▶ [Exercise] The listing below is to be copied exactly, with pictures excluded.
# # # # #
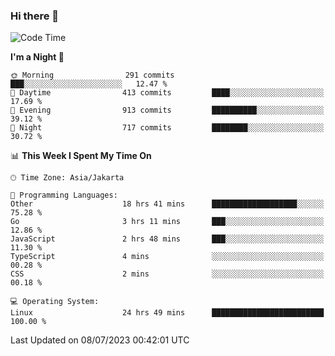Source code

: ### Hi there 👋

<!--
**rmsubekti/rmsubekti** is a ✨ _special_ ✨ repository because its `README.md` (this file) appears on your GitHub profile.

Here are some ideas to get you started:

- 🔭 I’m currently working on ...
- 🌱 I’m currently learning ...
- 👯 I’m looking to collaborate on ...
- 🤔 I’m looking for help with ...
- 💬 Ask me about ...
- 📫 How to reach me: ...
- 😄 Pronouns: ...
- ⚡ Fun fact: ...
-->

<!--START_SECTION:waka-->
![Code Time](http://img.shields.io/badge/Code%20Time-1%2C526%20hrs%2012%20mins-blue)

**I'm a Night 🦉** 

```text
🌞 Morning                291 commits         ███░░░░░░░░░░░░░░░░░░░░░░   12.47 % 
🌆 Daytime                413 commits         ████░░░░░░░░░░░░░░░░░░░░░   17.69 % 
🌃 Evening                913 commits         ██████████░░░░░░░░░░░░░░░   39.12 % 
🌙 Night                  717 commits         ████████░░░░░░░░░░░░░░░░░   30.72 % 
```


📊 **This Week I Spent My Time On** 

```text
🕑︎ Time Zone: Asia/Jakarta

💬 Programming Languages: 
Other                    18 hrs 41 mins      ███████████████████░░░░░░   75.28 % 
Go                       3 hrs 11 mins       ███░░░░░░░░░░░░░░░░░░░░░░   12.86 % 
JavaScript               2 hrs 48 mins       ███░░░░░░░░░░░░░░░░░░░░░░   11.30 % 
TypeScript               4 mins              ░░░░░░░░░░░░░░░░░░░░░░░░░   00.28 % 
CSS                      2 mins              ░░░░░░░░░░░░░░░░░░░░░░░░░   00.18 % 

💻 Operating System: 
Linux                    24 hrs 49 mins      █████████████████████████   100.00 % 
```


 Last Updated on 08/07/2023 00:42:01 UTC
<!--END_SECTION:waka-->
# # # # #
▶ [Exercise answer]
Source code

: ### Hi there 👋

<!--
**rmsubekti/rmsubekti** is a ✨ _special_ ✨ repository because its `README.md` (this file) appears on your GitHub profile.

Here are some ideas to get you started:

- 🔭 I’m currently working on ...
- 🌱 I’m currently learning ...
- 👯 I’m looking to collaborate on ...
- 🤔 I’m looking for help with ...
- 💬 Ask me about ...
- 📫 How to reach me: ...
- 😄 Pronouns: ...
- ⚡ Fun fact: ...
-->

<!--START_SECTION:waka-->
![Code Time](http://img.shields.io/badge/Code%20Time-1%2C526%20hrs%2012%20mins-blue)

**I'm a Night 🦉** 

```text
🌞 Morning                291 commits         ███░░░░░░░░░░░░░░░░░░░░░░   12.47 % 
🌆 Daytime                413 commits         ████░░░░░░░░░░░░░░░░░░░░░   17.69 % 
🌃 Evening                913 commits         ██████████░░░░░░░░░░░░░░░   39.12 % 
🌙 Night                  717 commits         ████████░░░░░░░░░░░░░░░░░   30.72 % 
```


📊 **This Week I Spent My Time On** 

```text
🕑︎ Time Zone: Asia/Jakarta

💬 Programming Languages: 
Other                    18 hrs 41 mins      ███████████████████░░░░░░   75.28 % 
Go                       3 hrs 11 mins       ███░░░░░░░░░░░░░░░░░░░░░░   12.86 % 
JavaScript               2 hrs 48 mins       ███░░░░░░░░░░░░░░░░░░░░░░   11.30 % 
TypeScript               4 mins              ░░░░░░░░░░░░░░░░░░░░░░░░░   00.28 % 
CSS                      2 mins              ░░░░░░░░░░░░░░░░░░░░░░░░░   00.18 % 

💻 Operating System: 
Linux                    24 hrs 49 mins      █████████████████████████   100.00 % 
```


 Last Updated on 08/07/2023 00:42:01 UTC
<!--END_SECTION:waka-->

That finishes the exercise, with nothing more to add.